先生の専門テーマ<科研費のテーマ>を覗いてみると

「地域のダイバーシティ推進に関する現場生成型研究」

詳しくはこちら

 研究で立ち上げたWEBサイトはこちら 

どこで学べる?
先生の授業では
◆「異文化間教育学」のゼミでは

既存の知識を暗記させるのではなく、たとえテキストを使う場合でも、小グループで精読させ、ディスカッションの中で読み解かせています。内容だけでなく、その内容を導き出すプロセスも大切だと伝えています。

もっと先生の研究・研究室を見てみよう

横田先生のページ

研究所の設置・研究目的(明治大学国際・ダイバーシティ教育研究所)

ヒューマンライブラリーでの1コマ
ヒューマンライブラリーでの1コマ
先輩にはこんな人がいる ~就職

◆学んだことはどう生きる?

企業もダイバーシティの重要性を認識し始めていますが、その感覚を肌で知っている経営者や社員は、まだ少ないと思います。私のゼミでヒューマン・ライブラリーの開催に「司書」として携わった学生は、「本」で取り上げられた多様な方々と直に接しています。その経験を自分に照らし合わせて、自分もまたダイバーシティの一部なのだと肌で知っています。人事や営業、マーケティングなどすべての領域で、それを生かして働いています。

先生の学部・学科は?

明治大学国際日本学部は、多様な専門領域が集まり、それらが「越境」していくことでダイナミックに日本や世界を見る目を養う場です。「知らない」初心者から「知っている」上級者になるという縦の学びだけでは、常に変化する現実を理解できません。異なる環境に入れば、過去の知見は役立たないどころか、妨げにもなります。上級者が初心者に「教え込む」権力的な構図ではなく、学習者が自分に引きつけて主体的に学ぶのが、この学部の魅力です。

中高生におすすめ

ワンダー 君は太陽(映画)

スティーヴン・チョボスキー(監督)

「人は自分がどう生まれたいかを選んで生まれてくるわけではない」ことを扱った映画です。それがもたらす葛藤と尊厳を描いています。


存在のない子供たち(映画)

ナディーン・ラバキー(監督)

「人は自分がどう生まれたいかを選んで生まれてくるわけではない」ことを扱った映画です。中東の貧民窟で生まれた少年が、「こんな世の中に、僕を生んだこと」を理由に両親を告訴した物語。俳優は使わず、すべて本当にそのような環境に育った人たちが演じています。過酷な現実を少しでも知ることにつながる映画です。

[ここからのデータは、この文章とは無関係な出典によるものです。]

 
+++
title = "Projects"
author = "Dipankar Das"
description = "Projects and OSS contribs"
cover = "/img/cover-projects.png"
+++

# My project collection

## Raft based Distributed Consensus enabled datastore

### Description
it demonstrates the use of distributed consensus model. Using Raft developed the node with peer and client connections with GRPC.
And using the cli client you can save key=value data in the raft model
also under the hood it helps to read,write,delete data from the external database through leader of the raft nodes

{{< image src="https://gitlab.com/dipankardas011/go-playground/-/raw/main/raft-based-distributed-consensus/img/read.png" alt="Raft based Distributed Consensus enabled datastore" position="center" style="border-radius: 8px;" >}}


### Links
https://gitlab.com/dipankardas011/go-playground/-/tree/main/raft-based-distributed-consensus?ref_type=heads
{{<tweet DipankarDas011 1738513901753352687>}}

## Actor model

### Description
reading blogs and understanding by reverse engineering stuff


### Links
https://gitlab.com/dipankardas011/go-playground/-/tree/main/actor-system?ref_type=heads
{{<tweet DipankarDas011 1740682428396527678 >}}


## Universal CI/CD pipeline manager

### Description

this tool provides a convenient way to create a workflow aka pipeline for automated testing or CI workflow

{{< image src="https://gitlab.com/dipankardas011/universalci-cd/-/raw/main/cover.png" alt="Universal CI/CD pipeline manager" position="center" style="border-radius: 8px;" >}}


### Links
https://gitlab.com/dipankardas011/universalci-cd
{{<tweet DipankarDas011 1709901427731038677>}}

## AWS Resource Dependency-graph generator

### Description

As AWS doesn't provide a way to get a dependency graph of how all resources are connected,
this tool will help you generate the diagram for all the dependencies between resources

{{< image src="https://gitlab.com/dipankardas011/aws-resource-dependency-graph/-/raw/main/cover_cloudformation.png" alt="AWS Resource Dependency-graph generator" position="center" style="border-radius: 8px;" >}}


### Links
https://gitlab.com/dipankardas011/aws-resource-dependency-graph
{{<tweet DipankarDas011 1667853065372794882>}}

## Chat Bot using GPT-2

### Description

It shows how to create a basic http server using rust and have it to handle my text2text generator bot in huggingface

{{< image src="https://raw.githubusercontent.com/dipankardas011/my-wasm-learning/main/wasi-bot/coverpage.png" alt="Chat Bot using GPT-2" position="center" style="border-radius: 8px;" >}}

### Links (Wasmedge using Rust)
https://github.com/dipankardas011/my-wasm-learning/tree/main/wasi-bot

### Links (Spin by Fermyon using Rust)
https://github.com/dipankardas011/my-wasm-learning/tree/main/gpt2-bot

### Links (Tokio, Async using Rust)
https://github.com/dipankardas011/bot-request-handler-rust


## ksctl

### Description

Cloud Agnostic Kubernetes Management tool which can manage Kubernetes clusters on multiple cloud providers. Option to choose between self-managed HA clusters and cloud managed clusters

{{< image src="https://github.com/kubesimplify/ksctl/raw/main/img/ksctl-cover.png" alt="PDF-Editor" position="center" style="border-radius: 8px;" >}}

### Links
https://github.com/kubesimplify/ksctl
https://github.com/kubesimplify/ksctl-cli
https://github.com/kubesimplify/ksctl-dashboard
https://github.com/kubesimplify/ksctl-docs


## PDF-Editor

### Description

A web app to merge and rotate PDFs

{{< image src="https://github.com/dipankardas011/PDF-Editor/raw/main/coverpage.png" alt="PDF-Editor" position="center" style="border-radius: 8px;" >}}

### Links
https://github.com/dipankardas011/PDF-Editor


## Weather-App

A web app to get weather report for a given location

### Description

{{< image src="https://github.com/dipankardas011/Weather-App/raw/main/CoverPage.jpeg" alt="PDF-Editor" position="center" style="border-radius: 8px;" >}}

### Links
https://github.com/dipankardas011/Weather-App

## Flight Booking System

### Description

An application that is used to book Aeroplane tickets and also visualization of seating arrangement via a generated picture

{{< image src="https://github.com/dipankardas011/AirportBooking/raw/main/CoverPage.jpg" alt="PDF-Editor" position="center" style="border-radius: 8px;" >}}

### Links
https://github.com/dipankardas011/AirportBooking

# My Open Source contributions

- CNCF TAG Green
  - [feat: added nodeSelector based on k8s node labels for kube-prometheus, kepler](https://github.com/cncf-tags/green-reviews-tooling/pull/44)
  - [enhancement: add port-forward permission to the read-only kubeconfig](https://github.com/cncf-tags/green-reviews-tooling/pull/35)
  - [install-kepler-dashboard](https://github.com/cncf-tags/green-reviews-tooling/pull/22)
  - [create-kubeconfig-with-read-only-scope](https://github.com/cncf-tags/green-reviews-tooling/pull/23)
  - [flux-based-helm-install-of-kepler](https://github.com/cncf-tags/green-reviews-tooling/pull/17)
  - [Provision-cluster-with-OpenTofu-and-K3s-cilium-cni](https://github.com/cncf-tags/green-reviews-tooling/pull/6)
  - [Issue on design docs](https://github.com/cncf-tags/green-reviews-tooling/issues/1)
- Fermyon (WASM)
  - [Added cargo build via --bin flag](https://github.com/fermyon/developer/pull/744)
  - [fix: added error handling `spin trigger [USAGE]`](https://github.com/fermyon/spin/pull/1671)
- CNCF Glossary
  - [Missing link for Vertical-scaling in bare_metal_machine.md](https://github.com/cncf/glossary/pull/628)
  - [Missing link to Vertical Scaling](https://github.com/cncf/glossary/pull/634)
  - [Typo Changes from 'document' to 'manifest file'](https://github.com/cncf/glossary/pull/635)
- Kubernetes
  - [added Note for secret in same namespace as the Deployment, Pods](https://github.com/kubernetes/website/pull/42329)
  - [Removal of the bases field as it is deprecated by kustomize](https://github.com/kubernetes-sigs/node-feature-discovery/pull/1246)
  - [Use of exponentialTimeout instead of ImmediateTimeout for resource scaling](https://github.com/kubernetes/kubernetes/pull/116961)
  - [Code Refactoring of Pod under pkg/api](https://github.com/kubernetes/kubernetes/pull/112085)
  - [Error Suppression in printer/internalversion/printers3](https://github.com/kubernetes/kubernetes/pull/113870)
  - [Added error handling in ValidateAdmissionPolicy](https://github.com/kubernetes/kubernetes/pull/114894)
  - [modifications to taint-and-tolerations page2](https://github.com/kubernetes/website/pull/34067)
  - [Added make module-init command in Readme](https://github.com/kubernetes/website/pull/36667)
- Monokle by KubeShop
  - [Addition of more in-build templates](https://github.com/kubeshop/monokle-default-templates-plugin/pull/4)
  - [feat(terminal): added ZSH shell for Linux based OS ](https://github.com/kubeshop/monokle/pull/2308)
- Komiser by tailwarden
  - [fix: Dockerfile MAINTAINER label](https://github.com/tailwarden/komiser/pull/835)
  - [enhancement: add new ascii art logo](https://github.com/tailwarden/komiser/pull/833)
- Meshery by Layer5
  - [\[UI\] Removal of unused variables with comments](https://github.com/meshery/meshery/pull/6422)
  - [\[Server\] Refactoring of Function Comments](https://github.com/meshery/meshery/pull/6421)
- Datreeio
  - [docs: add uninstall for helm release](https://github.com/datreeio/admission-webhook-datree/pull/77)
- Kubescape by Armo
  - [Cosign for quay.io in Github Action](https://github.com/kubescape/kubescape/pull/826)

私にとって研究とは、「これはおかしいじゃないか」という憤りと、「こうなったら素晴らしいじゃないか」というロマンの結晶です。これまで異なった活動(留学生の相談、まちづくり、ヒューマン・ライブラリー)をしてきたと周りの人に思われることもありますが、私の中では一貫しています。これから社会に出ていくみなさんにも、ぜひこの軸となるものを持ってもらいたい。もちろん、それは最初から備わっているわけではありませんが、目をつぶって心のささやきに耳をすませると、そこに浮かび上がってくるもの。遠くに見える小さな一筋の光のようなもの。今回紹介した書籍や映画は、私のそんな原点を示すものです。


先生に一問一答
Q1.一番聴いている音楽アーティストは?

小学生の頃のフォークから、中高生のロックやブルース、大学生のジャズ、今はこれら全部とブラジル音楽。どんどん拡張していくのが自分でも不思議で、楽しいです。あえて一人挙げるなら、今はブラジルのシコ・ブアルキという人です。曲は優しく、味があり、そして詩人です。充実した癒しの時間をくれます。

Q2.感動した映画は?印象に残っている映画は?

『存在のない子供たち』と、ギレルモ・デル・トロ監督の『パンズ・ラビリンス』。後者はファンタジーがベースですが、あまりにもいろいろな要素が混じっていて凄いです。評価が分かれる作品らしく、学生に薦めたら、「私これだめ」とも言われました(笑)。

Q3.研究以外で楽しいことは?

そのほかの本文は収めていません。